■ **Exercise aim**
The lines to copy are those in the records below that hold the word "GOT에".
──────── Information ────────
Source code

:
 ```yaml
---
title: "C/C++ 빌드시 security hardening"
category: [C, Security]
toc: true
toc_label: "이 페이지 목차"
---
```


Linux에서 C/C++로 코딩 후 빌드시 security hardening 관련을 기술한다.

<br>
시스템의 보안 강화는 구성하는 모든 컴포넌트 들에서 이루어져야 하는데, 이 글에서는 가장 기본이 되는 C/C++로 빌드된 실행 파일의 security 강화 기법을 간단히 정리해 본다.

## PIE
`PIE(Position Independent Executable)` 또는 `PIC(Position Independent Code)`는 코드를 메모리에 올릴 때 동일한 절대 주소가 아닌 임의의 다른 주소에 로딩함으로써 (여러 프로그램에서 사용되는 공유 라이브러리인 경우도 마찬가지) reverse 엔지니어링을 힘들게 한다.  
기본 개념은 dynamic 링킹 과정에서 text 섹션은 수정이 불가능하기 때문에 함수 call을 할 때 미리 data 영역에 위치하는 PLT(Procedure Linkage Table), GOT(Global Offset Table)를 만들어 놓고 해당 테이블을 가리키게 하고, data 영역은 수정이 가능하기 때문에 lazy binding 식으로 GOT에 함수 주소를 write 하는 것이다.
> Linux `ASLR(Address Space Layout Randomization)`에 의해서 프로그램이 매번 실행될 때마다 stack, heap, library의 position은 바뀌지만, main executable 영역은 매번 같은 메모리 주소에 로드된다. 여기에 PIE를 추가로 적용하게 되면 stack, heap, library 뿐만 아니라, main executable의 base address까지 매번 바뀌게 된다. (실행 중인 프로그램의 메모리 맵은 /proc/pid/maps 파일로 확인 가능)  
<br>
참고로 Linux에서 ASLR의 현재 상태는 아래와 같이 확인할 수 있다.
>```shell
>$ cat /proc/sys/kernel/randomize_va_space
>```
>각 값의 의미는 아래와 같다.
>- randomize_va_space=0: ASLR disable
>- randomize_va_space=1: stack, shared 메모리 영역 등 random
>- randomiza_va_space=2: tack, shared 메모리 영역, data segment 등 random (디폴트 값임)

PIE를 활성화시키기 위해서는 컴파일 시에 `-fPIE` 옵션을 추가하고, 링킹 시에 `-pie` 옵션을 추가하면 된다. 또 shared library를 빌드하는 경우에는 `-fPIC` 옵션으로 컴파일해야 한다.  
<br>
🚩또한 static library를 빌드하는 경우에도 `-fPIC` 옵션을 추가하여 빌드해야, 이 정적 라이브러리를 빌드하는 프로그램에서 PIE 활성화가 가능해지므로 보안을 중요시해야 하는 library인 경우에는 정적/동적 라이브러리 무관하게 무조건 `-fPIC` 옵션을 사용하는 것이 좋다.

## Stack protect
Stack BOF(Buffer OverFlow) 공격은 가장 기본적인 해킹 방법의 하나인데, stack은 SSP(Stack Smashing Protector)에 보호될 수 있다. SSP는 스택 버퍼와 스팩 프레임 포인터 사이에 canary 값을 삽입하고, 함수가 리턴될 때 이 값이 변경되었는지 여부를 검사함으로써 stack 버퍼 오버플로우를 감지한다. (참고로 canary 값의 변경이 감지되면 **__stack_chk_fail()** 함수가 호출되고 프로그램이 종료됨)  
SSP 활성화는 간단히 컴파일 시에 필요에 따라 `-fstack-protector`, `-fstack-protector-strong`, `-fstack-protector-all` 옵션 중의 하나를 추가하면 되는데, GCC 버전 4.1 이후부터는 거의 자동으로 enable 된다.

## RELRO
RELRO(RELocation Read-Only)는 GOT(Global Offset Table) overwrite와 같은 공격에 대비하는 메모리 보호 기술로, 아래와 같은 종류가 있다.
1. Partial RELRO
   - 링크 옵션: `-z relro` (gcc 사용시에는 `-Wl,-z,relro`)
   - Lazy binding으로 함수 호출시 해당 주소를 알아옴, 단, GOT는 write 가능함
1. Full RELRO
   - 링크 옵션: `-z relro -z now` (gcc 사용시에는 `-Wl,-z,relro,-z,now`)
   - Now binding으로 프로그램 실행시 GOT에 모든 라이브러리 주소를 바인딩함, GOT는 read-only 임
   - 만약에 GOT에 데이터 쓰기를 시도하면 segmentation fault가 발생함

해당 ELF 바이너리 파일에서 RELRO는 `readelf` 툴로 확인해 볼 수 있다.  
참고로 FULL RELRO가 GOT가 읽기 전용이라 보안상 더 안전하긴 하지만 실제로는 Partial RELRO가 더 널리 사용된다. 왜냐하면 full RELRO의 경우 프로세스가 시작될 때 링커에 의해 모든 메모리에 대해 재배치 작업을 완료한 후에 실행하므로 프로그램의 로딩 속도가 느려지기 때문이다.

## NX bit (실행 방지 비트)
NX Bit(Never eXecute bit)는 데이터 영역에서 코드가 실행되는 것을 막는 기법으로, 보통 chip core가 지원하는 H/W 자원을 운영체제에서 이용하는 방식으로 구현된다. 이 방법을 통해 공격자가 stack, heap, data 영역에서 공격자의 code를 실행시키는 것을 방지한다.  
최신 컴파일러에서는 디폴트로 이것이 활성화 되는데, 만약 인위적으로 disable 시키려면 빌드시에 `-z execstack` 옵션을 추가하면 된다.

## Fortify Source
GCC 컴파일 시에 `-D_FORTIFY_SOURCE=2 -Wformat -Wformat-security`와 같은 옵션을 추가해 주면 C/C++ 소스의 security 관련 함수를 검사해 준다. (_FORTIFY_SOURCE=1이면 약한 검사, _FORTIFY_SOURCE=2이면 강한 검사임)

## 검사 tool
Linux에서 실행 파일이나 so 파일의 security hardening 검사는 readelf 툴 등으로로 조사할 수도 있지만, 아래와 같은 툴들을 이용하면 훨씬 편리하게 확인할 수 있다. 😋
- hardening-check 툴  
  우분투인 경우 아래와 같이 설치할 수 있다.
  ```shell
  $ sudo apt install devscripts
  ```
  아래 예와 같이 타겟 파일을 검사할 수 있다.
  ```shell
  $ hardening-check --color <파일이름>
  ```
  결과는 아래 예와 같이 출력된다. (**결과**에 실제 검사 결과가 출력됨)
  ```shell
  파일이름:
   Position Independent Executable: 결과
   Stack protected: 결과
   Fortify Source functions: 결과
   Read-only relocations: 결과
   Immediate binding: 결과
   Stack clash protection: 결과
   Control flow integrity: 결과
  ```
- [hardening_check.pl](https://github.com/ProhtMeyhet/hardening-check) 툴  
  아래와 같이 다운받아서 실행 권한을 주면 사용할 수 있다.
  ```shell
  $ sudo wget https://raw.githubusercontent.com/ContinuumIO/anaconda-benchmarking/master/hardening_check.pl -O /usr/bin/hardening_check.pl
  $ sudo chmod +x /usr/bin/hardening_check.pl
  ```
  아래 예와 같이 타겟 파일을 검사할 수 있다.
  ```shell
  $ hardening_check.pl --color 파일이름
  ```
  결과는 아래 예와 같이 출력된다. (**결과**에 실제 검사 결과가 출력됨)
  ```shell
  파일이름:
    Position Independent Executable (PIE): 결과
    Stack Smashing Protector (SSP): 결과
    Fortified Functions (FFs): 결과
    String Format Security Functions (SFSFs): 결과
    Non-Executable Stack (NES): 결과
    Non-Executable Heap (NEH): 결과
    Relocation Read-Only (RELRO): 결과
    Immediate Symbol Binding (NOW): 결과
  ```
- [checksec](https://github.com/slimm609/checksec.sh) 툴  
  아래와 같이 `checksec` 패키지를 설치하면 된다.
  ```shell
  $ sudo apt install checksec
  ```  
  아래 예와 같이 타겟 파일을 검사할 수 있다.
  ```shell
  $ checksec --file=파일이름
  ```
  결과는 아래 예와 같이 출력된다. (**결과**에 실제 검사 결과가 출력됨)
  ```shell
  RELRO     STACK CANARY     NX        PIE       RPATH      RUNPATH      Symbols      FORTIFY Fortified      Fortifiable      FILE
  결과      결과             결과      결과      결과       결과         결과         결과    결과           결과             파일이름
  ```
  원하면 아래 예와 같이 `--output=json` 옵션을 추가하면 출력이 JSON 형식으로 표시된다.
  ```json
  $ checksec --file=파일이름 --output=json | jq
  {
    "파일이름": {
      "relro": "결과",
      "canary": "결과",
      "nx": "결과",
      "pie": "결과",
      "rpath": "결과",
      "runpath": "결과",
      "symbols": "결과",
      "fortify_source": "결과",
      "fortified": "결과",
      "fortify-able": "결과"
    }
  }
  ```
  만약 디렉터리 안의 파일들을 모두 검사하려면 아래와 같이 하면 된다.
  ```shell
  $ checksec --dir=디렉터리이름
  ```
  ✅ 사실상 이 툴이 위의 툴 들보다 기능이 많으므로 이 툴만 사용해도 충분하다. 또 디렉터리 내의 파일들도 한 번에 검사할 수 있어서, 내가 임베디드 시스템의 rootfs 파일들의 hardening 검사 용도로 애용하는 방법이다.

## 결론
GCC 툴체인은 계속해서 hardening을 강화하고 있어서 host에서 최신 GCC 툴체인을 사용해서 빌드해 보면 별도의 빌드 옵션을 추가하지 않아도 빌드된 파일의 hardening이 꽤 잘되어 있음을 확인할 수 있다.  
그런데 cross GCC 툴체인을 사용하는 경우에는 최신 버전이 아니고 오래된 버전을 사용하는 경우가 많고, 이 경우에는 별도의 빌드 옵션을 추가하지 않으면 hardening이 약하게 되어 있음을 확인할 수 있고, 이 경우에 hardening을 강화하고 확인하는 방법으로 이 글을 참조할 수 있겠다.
────────
■ **The answer**
기본 개념은 dynamic 링킹 과정에서 text 섹션은 수정이 불가능하기 때문에 함수 call을 할 때 미리 data 영역에 위치하는 PLT(Procedure Linkage Table), GOT(Global Offset Table)를 만들어 놓고 해당 테이블을 가리키게 하고, data 영역은 수정이 가능하기 때문에 lazy binding 식으로 GOT에 함수 주소를 write 하는 것이다.
   - Now binding으로 프로그램 실행시 GOT에 모든 라이브러리 주소를 바인딩함, GOT는 read-only 임
   - 만약에 GOT에 데이터 쓰기를 시도하면 segmentation fault가 발생함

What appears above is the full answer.